GIVEN RECORDS ▸
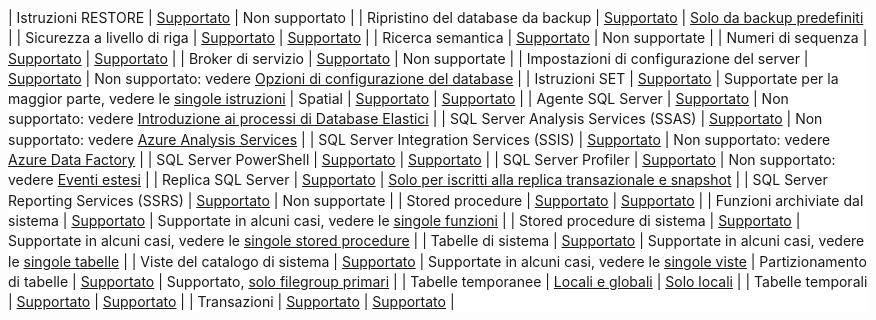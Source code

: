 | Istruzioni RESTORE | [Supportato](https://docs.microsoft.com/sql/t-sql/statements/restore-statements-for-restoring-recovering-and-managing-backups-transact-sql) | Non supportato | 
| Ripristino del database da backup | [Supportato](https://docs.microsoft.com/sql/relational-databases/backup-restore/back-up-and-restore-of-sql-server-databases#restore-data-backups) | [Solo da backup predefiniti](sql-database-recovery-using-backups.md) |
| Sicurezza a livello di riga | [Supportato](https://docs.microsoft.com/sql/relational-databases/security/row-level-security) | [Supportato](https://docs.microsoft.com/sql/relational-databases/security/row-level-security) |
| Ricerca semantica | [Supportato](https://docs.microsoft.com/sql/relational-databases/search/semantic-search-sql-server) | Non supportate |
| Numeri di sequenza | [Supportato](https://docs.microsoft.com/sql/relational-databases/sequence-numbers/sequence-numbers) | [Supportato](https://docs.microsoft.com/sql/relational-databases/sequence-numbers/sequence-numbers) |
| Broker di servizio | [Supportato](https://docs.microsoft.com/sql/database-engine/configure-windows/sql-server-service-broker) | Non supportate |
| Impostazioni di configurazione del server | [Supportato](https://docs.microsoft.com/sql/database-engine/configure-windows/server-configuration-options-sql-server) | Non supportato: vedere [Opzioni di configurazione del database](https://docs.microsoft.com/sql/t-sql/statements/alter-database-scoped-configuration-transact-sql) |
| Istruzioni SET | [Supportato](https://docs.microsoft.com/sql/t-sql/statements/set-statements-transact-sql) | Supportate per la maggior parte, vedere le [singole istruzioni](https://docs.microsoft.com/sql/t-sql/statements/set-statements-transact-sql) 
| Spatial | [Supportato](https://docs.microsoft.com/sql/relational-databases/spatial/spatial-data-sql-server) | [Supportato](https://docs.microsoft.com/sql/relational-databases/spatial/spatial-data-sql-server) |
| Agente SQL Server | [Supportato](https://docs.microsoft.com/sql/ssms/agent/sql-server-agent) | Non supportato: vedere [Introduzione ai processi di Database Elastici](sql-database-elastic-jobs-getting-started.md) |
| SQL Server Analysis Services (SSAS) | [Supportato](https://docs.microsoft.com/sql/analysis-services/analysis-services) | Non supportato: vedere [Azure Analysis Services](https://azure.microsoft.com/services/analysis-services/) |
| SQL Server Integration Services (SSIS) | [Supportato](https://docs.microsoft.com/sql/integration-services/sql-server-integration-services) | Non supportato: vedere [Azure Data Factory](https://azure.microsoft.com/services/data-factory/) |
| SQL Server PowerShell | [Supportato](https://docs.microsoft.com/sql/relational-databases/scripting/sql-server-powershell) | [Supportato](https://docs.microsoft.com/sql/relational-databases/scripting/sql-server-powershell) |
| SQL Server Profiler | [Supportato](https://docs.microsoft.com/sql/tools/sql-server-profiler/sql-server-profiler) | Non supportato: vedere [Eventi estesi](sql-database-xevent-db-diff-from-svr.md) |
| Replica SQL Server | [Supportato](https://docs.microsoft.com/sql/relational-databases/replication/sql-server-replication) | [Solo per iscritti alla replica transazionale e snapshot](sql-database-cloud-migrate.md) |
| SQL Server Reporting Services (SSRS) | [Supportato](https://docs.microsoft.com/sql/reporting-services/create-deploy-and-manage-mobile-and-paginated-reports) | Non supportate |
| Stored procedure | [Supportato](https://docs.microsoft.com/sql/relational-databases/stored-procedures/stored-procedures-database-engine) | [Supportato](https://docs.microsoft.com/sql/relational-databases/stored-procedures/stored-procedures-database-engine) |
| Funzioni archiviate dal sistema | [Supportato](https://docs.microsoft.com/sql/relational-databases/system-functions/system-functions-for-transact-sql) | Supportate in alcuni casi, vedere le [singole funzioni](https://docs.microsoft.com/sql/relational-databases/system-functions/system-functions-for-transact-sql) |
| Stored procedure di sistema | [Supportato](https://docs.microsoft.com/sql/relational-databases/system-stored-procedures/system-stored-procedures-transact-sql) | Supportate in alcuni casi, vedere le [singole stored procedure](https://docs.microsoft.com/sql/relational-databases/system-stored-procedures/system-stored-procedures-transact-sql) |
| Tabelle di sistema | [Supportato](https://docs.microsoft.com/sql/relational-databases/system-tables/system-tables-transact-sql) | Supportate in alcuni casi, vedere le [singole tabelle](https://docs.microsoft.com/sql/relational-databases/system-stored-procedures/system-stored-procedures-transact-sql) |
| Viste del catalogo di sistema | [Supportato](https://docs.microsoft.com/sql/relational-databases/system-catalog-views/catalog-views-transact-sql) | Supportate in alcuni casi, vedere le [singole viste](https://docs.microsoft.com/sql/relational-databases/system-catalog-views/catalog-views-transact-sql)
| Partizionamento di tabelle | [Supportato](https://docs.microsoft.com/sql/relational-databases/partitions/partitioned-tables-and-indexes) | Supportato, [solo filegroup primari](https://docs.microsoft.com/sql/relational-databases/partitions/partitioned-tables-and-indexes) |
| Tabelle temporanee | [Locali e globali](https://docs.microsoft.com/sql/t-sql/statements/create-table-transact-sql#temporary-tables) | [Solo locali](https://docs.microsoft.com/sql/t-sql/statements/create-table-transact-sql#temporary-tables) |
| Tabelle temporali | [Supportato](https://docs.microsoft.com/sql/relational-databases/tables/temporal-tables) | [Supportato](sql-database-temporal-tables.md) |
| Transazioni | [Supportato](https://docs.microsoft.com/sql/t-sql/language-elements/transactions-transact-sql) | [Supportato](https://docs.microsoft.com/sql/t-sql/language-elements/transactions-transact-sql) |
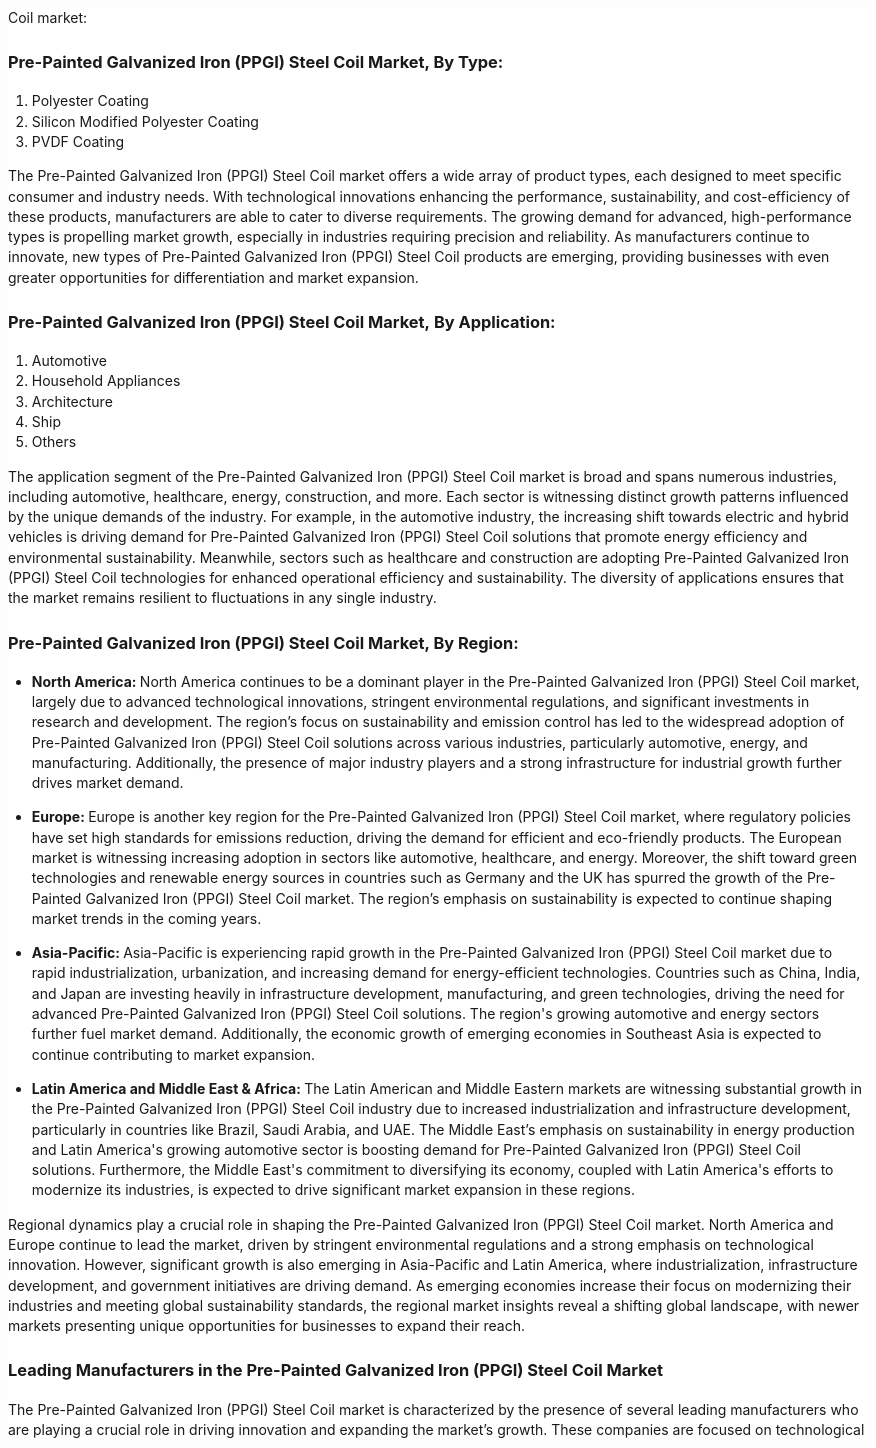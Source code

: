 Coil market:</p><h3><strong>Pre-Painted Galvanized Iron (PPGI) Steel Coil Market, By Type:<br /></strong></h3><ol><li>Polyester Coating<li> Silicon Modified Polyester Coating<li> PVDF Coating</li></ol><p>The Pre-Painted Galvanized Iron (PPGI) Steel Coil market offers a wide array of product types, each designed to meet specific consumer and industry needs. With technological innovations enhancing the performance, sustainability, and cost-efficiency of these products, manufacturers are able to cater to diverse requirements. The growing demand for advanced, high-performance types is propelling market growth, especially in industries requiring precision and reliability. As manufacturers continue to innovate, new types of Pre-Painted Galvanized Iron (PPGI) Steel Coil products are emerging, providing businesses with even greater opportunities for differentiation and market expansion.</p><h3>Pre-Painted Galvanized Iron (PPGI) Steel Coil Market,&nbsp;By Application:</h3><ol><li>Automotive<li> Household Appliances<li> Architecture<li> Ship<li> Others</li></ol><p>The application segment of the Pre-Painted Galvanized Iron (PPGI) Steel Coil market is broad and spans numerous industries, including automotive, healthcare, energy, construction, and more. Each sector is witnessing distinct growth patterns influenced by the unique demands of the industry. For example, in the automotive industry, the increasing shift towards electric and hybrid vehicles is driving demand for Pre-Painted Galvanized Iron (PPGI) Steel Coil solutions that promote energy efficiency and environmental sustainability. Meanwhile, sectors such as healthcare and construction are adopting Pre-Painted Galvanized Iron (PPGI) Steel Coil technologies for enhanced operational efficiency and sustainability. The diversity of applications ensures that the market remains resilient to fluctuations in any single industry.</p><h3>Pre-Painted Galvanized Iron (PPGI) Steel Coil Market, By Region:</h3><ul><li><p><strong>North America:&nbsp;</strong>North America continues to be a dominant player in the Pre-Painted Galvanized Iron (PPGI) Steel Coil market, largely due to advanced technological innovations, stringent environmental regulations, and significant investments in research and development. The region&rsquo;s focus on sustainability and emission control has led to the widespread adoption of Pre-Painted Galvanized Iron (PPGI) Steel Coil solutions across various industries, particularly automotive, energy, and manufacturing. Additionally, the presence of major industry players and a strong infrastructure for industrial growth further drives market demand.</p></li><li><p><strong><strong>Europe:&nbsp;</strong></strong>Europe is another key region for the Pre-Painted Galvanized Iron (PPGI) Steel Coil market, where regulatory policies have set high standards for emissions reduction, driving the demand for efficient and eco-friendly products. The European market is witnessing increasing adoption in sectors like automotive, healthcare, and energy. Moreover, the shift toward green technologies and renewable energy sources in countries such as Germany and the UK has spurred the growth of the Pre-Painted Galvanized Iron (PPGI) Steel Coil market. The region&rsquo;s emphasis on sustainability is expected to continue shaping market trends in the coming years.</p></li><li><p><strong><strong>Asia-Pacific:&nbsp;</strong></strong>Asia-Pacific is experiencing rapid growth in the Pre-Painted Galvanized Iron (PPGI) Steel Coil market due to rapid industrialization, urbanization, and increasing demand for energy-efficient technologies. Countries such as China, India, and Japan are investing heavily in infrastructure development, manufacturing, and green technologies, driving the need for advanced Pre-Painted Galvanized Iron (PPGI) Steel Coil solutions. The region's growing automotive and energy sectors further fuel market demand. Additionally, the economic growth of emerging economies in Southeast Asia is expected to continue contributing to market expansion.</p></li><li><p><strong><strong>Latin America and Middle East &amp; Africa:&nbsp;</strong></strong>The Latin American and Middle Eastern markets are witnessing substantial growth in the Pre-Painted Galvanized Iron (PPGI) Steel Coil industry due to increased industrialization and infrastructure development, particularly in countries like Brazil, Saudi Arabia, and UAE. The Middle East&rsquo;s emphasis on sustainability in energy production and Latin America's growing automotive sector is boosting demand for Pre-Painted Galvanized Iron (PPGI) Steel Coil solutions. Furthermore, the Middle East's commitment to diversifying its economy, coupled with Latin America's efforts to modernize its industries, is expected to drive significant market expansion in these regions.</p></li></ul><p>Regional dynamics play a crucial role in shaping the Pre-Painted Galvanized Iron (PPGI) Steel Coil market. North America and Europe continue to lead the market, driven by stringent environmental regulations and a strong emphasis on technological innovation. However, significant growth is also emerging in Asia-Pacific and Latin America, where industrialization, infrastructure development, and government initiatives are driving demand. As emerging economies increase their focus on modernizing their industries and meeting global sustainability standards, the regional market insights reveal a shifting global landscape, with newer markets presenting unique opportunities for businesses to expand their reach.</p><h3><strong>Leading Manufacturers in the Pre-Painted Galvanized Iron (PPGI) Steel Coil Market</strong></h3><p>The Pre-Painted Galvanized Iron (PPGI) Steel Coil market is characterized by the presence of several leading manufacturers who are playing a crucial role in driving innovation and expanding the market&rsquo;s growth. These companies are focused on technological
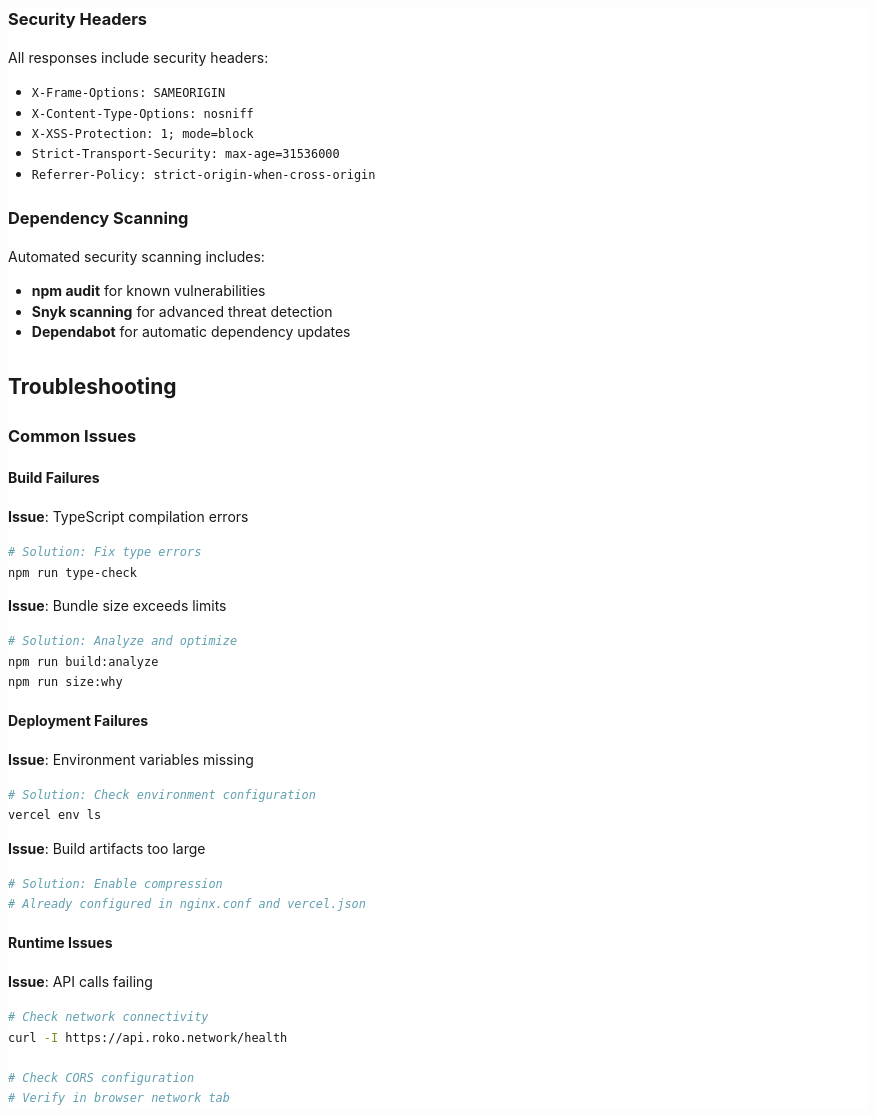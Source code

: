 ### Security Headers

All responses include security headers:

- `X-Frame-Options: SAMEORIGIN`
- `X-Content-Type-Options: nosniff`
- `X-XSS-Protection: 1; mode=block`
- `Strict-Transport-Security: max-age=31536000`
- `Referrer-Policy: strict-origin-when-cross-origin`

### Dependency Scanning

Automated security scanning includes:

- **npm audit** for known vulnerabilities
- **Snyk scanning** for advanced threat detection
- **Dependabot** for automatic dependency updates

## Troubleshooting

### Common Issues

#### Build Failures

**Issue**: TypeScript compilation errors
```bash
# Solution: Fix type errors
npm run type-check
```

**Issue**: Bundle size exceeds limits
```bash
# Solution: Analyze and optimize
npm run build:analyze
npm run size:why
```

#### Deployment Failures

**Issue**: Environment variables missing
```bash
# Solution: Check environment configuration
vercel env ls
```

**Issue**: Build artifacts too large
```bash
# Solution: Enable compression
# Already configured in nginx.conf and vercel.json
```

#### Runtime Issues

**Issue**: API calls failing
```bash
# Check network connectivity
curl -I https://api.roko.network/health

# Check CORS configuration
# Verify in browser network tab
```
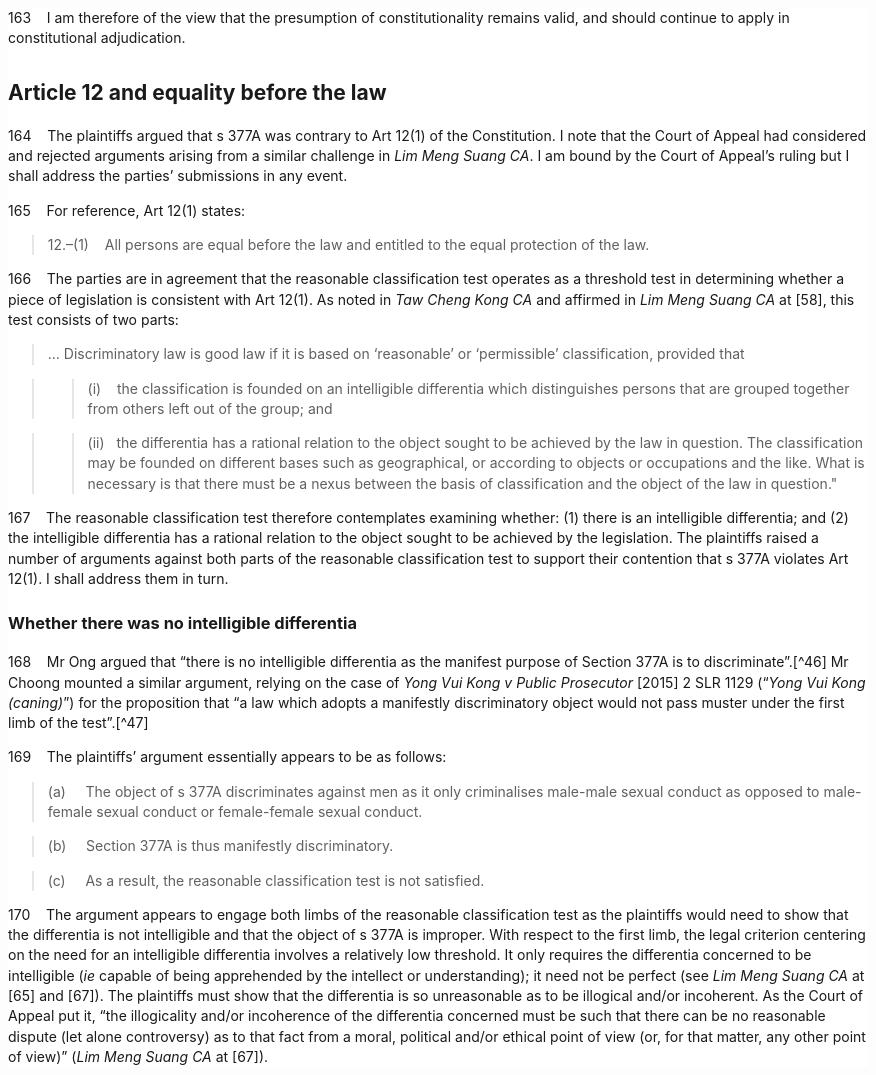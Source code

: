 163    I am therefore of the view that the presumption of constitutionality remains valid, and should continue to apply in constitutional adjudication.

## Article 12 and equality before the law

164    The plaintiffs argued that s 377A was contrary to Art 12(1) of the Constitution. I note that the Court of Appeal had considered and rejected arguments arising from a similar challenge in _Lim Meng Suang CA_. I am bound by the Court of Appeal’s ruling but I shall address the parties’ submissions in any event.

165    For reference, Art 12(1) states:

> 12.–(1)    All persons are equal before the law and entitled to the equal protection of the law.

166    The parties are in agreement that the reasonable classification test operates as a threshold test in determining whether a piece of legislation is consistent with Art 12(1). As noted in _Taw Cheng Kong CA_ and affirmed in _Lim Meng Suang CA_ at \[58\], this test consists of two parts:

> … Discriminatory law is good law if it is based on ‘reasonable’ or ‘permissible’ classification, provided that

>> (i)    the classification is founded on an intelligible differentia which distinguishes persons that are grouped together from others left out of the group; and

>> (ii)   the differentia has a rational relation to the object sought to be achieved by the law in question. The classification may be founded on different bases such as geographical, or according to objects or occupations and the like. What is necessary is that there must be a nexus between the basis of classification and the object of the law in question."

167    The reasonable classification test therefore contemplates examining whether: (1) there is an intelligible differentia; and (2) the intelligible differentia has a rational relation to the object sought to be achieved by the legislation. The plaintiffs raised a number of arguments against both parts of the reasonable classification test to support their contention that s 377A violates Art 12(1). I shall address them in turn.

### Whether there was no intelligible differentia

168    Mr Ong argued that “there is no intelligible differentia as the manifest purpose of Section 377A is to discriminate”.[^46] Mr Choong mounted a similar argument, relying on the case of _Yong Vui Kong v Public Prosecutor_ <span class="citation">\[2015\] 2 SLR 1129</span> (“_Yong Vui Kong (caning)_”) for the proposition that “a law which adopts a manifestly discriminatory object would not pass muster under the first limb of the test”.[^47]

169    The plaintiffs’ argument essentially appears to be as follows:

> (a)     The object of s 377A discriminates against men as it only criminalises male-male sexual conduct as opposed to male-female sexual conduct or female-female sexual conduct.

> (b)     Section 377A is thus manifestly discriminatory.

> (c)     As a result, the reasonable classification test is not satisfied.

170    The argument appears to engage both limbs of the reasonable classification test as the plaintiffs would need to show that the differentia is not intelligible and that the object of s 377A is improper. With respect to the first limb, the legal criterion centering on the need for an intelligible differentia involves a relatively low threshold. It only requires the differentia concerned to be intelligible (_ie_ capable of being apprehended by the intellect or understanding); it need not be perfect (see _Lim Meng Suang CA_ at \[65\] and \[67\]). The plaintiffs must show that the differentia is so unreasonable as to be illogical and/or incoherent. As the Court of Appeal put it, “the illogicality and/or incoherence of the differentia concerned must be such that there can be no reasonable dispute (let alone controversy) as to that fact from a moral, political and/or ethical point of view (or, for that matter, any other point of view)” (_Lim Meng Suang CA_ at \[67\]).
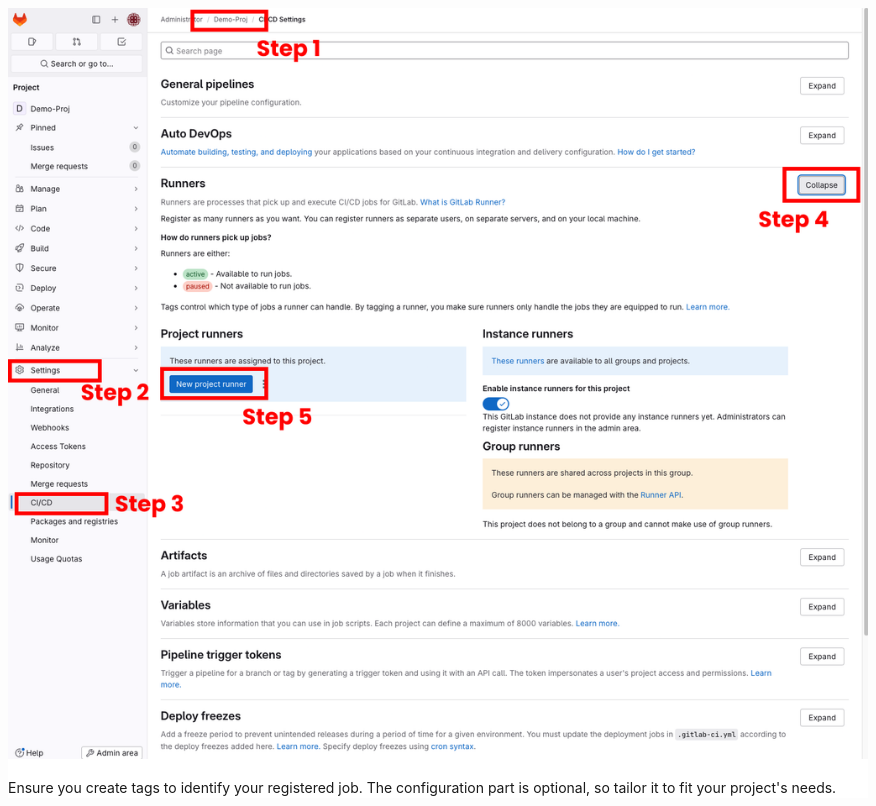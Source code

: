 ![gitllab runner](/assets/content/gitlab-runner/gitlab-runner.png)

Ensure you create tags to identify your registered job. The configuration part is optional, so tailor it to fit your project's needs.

ASSIGNMENT ▸ A single figure is required: how many lines above contain the word "Azure".

SOLUTION FOR THIS PROBLEM ▸ 2